What have you done? What have you done to yourself, to your mother? Oh god, oh god why didn’t I see this? Why did I turn my face from it instead of trying to help more? Oh god, how could I have been so selfish as to ignore this? Why? No, don’t tell me, I don’t think that I can handle why.

You had so much heart; you were full of so much love and so lonely all at the same time. But I was scared of you; I was scared of your desperation. I just had my son, I had just escaped an abusive relationship and there you were, sweet and understanding. I didn’t know you’d take my advances so seriously, but you did and it was awkward. A great start, to a great friendship, and then you changed. You became someone I didn’t know very well, someone who reminded me of how lonely I really was. I stopped taking your calls for months; I stopped responding to your emails. And one day you just fell into my lap by sheer accident. I confronted you about my feelings and you apologized, but in the end I knew I was being selfish. You’d told me about your dad, and his gun, when he killed himself while you were home with your Mom, in the adjacent room to your own.
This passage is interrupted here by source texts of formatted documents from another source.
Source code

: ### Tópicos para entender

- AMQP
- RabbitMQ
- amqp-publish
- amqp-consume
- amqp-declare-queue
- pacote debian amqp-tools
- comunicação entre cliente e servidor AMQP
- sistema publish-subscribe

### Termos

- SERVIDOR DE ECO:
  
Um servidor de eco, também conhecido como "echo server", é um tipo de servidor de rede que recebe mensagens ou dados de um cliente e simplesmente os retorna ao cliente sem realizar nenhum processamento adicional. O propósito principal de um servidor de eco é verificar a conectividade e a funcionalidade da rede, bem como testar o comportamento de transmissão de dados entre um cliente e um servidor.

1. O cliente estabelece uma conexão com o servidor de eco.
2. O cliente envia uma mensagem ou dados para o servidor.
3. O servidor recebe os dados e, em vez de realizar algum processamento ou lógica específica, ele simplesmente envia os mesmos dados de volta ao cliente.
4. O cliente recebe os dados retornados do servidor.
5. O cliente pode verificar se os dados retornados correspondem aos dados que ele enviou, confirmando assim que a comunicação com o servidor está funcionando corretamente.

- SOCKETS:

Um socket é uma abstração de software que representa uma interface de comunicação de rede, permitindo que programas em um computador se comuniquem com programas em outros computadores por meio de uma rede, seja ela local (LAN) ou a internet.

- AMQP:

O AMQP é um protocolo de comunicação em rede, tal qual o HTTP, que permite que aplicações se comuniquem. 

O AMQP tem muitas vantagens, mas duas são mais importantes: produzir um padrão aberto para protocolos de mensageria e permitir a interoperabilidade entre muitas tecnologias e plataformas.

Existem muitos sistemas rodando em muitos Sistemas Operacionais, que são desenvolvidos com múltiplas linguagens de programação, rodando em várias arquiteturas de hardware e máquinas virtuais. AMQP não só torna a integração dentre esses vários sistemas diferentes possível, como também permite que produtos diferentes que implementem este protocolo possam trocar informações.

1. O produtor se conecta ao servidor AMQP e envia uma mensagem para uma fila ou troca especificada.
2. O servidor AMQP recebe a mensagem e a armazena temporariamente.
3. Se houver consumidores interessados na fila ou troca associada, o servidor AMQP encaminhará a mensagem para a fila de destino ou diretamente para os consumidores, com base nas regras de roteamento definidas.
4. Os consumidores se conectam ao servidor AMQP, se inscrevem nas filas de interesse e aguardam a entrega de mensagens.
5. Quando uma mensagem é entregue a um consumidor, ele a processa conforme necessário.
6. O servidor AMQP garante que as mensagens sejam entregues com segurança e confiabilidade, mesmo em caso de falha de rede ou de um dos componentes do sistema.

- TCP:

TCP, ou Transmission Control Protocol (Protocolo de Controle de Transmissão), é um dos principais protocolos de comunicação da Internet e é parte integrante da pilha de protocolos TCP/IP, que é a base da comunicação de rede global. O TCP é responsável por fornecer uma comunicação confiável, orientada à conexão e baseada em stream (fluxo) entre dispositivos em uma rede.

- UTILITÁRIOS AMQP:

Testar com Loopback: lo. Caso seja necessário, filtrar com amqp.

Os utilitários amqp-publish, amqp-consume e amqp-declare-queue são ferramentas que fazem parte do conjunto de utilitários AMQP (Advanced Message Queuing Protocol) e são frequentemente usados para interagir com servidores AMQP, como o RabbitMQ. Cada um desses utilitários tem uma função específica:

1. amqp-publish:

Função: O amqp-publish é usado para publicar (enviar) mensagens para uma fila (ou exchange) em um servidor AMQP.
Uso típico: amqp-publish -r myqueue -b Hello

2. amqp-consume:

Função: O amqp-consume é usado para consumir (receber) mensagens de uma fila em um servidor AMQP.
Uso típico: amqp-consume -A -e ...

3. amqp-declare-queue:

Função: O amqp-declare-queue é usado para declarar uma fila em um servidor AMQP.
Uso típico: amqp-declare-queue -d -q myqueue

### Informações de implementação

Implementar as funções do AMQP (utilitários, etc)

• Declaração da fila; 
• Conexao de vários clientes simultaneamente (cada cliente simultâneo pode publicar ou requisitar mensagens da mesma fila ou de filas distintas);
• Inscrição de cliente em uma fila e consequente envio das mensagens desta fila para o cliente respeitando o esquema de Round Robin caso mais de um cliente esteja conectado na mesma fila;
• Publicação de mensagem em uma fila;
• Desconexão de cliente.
I told you about my father, what he’d done in that hotel room in Phoenix. Our feelings brought us closer, and bridged that gap. We became friends, and it was wonderful. But your tone was so different, and when we spoke over the phone, I could hear the change in your voice.

On May 26th, 2004 I came home from work, after not hearing from you for a few days, to find my answering machine blinking with three new messages. It wasn’t unusual, I had a lot of friends who called and left obscene messages as much as possible. So, imagine my surprise when a friend directed me to your obituary online. I refused to go to my computer for a while, refused to acknowledge that it might be true. The whole time I was fighting the angst that was building a knot in my stomach, a sickening twist of feelings like stone in my gut. I fed the kids, and put on a movie for them, did the dishes and a load of laundry. And when it was time for them to sleep, I logged onto my computer. The link was left in my messenger.

.

I remember the sting of the tears as I hesitated, but finally clicked the URL. It was your picture, your senior picture from high school. I ran from my computer and to the bathroom, and I vomited. I hit my knees in front of the toilet and I bit down the strangled cry that ached in my jaw and the back of my neck. It wasn’t possible. You couldn’t have seen and felt the devastation of your father’s death, you couldn’t have been a survivor of suicide, and do this. You couldn’t do this to your mother, oh god your poor mother. The pain I felt was mild, had to be mild compared to the heart shredding ache your mother was enduring.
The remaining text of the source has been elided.